EUR/USD is unchanged today after a nasty two-day slide, trading at 0.9792 in the European session. The euro flirted with the symbolic parity line on Wednesday, but then plunged 200 points.
German retail sales underperforms
Germany wrapped up the week with soft data, although the euro shrugged off the weak numbers. Retail sales fell 1.3% in August, following a 0.7% gain in June and below the consensus of -1.0%. Industrial Production came in at -0.8% in August, following the July reading of -0.3% and missing the forecast of -0.5%. Like the rest of the eurozone, Germany is struggling with the unhappy combination of weak growth and soaring inflation, which hit a record 10% in September. The catalyst behind soaring inflation has been energy prices, which have skyrocketed as Russia has sharply reduced energy exports to Europe. How bad is the energy crisis? Eurozone energy prices jumped a staggering 40.8% in September, following 38.6% in August, according to Eurostat.
The ECB will have some time to digest key economic data, as the next policy meeting is not until October 27th. The central bank showed up late to the global rate-tightening dance, and the current benchmark rate of 1.25% lags behind other central banks and will not have much impact on soaring inflation. With inflation accelerating to 10.0% in September, up from 9.1%, it’s likely that the ECB will deliver a second-straight rate increase of 0.75% at the October meeting.

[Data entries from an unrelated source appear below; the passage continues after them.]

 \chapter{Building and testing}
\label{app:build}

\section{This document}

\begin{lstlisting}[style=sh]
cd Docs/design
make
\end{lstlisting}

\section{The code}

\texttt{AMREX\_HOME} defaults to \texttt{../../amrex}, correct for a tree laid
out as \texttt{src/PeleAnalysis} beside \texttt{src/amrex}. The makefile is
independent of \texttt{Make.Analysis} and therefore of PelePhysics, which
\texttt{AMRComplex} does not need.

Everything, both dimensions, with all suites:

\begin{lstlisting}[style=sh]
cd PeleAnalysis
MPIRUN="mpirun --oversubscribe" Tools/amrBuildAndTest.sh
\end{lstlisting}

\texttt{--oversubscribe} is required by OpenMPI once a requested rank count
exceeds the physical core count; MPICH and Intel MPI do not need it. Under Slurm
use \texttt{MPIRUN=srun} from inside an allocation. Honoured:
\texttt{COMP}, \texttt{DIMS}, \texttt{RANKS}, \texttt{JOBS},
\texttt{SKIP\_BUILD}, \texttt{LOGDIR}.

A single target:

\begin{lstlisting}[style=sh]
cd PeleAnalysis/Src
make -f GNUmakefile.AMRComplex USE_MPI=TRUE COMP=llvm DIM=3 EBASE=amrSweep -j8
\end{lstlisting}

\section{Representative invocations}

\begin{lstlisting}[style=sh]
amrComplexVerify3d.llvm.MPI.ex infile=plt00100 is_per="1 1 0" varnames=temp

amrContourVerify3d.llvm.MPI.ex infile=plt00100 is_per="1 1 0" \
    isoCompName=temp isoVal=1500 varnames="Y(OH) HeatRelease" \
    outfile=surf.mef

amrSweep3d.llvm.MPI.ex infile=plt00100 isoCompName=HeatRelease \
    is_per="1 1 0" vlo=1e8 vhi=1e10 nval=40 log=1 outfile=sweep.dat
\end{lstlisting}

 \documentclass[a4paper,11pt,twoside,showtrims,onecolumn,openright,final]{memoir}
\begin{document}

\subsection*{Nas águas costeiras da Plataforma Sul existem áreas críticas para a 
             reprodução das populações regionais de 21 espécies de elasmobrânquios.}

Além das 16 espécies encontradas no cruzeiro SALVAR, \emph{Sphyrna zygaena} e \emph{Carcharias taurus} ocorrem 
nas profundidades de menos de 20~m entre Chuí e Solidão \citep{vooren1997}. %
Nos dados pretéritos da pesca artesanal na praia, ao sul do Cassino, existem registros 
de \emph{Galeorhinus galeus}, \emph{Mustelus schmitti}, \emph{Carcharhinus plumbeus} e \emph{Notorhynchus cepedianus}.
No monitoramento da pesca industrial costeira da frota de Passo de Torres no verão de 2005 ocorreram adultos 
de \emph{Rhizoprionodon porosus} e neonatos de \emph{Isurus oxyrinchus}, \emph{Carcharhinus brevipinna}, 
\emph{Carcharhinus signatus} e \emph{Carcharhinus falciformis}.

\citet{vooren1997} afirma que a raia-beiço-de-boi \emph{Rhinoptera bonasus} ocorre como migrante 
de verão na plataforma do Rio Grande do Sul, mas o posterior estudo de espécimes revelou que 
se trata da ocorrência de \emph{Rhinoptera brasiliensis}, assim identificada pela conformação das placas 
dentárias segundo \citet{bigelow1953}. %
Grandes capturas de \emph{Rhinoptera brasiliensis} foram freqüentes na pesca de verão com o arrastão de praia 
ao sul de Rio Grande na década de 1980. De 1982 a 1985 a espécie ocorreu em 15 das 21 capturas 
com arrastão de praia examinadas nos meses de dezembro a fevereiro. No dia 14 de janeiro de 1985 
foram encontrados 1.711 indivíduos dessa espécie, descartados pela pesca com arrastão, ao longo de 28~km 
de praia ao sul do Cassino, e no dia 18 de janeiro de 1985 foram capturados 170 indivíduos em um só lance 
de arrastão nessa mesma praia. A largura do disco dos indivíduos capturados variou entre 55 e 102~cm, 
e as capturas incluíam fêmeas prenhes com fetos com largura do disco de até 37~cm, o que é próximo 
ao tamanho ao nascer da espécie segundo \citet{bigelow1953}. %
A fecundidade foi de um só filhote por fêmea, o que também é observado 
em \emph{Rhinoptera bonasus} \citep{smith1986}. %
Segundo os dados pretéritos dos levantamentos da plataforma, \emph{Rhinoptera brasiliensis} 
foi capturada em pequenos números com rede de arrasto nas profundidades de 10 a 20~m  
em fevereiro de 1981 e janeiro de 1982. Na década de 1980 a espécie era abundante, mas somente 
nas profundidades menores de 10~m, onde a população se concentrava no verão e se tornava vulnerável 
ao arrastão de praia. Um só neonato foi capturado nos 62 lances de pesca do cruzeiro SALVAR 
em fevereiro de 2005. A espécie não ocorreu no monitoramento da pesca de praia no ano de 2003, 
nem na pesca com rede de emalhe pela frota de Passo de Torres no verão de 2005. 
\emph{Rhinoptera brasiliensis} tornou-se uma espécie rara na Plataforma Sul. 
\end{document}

The US nonfarm payroll report was a bit stronger than expected, at 263,000. This was down from 300,000 but beat the consensus of 250,000. Wage growth remained strong at 5.0%, edging down from 5.2% prior and just below the consensus of 5.1%. The US dollar has responded with broad gains, as the strong data support further outsized rate hikes from the Federal Reserve in order to curb inflation.